Task brief: Go through the data and report each line that holds the string "align".
>>>
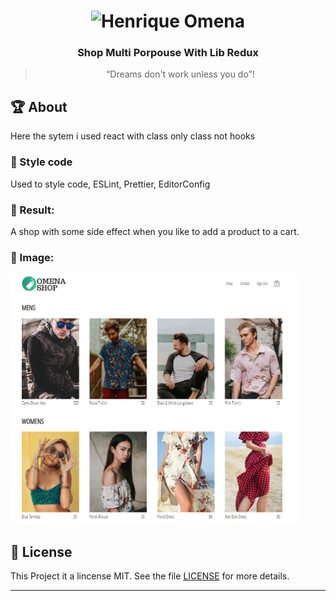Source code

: <h1 align="center">
    <img alt="Henrique Omena" src="./src/assets/imgs/logo-omena.png" width="100px" />
</h1>

<h3 align="center">
  Shop Multi Porpouse With Lib Redux
</h3>

<blockquote align="center">“Dreams don't work unless you do”!</blockquote>

## :trophy: About

Here the sytem i used react with class only class not hooks

### :art: Style code

Used to style code, ESLint, Prettier, EditorConfig

### :dart: Result:

A shop with some side effect when you like to add a product to a cart.

### :open_file_folder: Image:

<img src="./src/assets/apresentation-project.png" height="400">

## :memo: License

This Project it a lincense MIT. See the file [LICENSE](LICENSE.md) for more details.

---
<<<
Result of the exercise:
: <h1 align="center">
<h3 align="center">
<blockquote align="center">“Dreams don't work unless you do”!</blockquote>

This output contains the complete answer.